Could you set down the lines below, from the one containing "<li>Drive-wheels</li>" through the final line, exactly as written?

## EXTRACTED DATA
· · · · ·

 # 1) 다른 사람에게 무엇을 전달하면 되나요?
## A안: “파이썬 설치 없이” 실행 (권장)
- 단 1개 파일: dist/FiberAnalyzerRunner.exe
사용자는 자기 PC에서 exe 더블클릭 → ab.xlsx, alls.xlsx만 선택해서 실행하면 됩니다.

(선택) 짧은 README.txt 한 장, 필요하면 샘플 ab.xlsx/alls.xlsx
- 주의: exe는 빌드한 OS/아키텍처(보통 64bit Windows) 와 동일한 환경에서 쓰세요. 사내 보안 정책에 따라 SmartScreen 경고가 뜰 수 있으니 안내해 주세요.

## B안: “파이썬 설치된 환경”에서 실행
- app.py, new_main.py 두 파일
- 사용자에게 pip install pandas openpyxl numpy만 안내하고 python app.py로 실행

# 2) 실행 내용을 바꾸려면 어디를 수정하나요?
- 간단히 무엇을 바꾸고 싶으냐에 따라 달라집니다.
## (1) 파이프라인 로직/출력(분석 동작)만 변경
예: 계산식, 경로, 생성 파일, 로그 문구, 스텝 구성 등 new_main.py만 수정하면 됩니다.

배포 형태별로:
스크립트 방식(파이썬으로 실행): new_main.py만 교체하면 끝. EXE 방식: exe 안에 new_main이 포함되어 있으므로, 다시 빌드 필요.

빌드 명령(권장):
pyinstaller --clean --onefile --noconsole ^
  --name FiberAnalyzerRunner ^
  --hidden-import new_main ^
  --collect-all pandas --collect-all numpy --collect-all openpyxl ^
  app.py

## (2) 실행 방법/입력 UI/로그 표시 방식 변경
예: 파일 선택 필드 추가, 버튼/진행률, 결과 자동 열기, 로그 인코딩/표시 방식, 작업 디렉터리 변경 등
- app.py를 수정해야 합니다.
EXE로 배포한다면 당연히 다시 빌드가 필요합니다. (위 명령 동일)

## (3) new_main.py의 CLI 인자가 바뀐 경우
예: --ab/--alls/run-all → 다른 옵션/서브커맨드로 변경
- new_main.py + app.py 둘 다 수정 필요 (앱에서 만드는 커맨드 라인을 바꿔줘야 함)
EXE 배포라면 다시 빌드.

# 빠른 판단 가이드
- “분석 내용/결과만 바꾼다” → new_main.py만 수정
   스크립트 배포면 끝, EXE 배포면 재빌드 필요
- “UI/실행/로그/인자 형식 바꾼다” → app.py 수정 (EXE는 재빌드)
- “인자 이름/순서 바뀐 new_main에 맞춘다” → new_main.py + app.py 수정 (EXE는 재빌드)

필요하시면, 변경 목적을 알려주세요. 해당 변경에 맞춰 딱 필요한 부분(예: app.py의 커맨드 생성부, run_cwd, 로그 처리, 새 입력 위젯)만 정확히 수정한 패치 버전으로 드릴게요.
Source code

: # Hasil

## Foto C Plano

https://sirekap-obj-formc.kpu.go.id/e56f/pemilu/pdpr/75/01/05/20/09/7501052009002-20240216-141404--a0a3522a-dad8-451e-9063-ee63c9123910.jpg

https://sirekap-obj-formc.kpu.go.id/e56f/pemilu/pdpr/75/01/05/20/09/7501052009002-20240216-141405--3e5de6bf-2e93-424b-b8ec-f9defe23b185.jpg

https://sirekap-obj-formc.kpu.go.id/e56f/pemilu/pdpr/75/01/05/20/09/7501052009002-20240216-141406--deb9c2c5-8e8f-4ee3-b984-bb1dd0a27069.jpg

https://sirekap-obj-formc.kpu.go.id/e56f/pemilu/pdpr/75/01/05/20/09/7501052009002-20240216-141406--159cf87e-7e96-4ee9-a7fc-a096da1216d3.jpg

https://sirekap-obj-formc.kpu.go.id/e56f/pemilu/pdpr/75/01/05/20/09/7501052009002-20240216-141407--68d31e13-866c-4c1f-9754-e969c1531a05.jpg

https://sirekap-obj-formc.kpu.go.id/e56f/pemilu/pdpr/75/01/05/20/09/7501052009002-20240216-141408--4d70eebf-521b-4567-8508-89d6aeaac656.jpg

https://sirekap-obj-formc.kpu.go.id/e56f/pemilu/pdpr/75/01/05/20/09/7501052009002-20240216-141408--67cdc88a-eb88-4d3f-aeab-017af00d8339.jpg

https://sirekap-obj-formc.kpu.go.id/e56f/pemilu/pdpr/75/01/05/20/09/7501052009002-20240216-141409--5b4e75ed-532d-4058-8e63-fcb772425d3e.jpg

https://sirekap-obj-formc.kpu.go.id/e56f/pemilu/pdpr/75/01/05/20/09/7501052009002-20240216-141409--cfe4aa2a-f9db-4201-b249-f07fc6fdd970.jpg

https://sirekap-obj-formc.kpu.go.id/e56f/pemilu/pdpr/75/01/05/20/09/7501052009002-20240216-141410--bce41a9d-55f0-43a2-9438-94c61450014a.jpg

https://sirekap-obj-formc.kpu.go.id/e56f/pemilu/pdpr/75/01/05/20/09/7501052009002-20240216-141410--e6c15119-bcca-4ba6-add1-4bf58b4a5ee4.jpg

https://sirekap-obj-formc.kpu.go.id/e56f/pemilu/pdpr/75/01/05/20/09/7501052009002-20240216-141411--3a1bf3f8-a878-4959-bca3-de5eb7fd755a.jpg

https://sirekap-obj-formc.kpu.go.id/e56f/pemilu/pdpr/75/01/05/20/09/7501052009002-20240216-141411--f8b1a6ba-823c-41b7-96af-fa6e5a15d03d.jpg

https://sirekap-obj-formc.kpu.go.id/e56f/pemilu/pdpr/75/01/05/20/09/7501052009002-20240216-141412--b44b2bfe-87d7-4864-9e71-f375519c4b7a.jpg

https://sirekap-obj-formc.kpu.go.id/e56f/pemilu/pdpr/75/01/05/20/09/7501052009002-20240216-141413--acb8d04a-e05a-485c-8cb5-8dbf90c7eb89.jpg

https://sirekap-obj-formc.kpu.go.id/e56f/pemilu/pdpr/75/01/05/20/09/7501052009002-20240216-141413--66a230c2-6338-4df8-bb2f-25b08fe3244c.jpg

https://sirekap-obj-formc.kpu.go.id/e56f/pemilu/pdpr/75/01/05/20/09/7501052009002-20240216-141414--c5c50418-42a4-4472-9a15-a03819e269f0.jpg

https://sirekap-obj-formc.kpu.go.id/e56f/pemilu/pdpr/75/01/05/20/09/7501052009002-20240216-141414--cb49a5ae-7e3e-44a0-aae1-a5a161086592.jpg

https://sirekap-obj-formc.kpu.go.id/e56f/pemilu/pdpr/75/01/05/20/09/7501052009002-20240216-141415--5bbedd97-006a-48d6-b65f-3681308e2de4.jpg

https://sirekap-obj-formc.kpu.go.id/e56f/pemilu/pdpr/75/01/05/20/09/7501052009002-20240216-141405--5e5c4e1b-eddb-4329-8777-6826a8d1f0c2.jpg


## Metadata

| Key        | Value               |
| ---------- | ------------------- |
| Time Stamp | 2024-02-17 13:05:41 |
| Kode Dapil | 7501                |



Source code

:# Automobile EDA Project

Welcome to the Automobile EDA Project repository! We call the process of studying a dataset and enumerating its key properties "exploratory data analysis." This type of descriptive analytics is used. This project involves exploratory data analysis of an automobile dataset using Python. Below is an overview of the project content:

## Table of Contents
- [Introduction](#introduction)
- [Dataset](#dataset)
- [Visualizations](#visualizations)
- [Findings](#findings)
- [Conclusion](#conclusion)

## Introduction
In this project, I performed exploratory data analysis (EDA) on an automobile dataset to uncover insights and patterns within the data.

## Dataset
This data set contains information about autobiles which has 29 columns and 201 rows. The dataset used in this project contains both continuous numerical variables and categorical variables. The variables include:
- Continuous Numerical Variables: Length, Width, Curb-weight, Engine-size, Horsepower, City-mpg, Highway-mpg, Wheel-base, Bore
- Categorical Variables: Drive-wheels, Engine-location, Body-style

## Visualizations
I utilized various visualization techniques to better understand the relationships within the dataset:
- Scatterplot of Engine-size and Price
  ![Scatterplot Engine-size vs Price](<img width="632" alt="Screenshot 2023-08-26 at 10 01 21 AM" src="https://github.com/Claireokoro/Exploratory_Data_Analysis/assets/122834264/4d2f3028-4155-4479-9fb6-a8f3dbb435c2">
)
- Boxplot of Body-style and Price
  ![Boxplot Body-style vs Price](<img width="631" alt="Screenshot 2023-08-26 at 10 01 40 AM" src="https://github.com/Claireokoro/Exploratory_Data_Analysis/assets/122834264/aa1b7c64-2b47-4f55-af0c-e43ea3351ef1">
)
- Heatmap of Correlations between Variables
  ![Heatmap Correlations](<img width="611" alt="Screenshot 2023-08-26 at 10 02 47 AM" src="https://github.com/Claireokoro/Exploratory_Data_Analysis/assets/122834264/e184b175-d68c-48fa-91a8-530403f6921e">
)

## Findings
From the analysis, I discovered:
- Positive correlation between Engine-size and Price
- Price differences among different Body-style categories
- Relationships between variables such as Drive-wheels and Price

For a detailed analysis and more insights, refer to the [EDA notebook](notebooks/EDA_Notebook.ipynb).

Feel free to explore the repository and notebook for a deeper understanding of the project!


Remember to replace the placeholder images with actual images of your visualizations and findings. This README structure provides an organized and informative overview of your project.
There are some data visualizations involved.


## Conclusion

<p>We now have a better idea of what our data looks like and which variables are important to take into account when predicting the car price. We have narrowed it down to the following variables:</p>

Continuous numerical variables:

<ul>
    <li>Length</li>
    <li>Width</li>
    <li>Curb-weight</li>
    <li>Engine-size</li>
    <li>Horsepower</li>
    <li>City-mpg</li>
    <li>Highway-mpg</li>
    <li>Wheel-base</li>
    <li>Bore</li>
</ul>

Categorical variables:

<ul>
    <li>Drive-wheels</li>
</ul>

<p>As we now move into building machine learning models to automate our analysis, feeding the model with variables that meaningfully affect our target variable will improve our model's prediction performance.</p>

· · · · ·

## OUTPUT BELOW
    <li>Drive-wheels</li>
</ul>

<p>As we now move into building machine learning models to automate our analysis, feeding the model with variables that meaningfully affect our target variable will improve our model's prediction performance.</p>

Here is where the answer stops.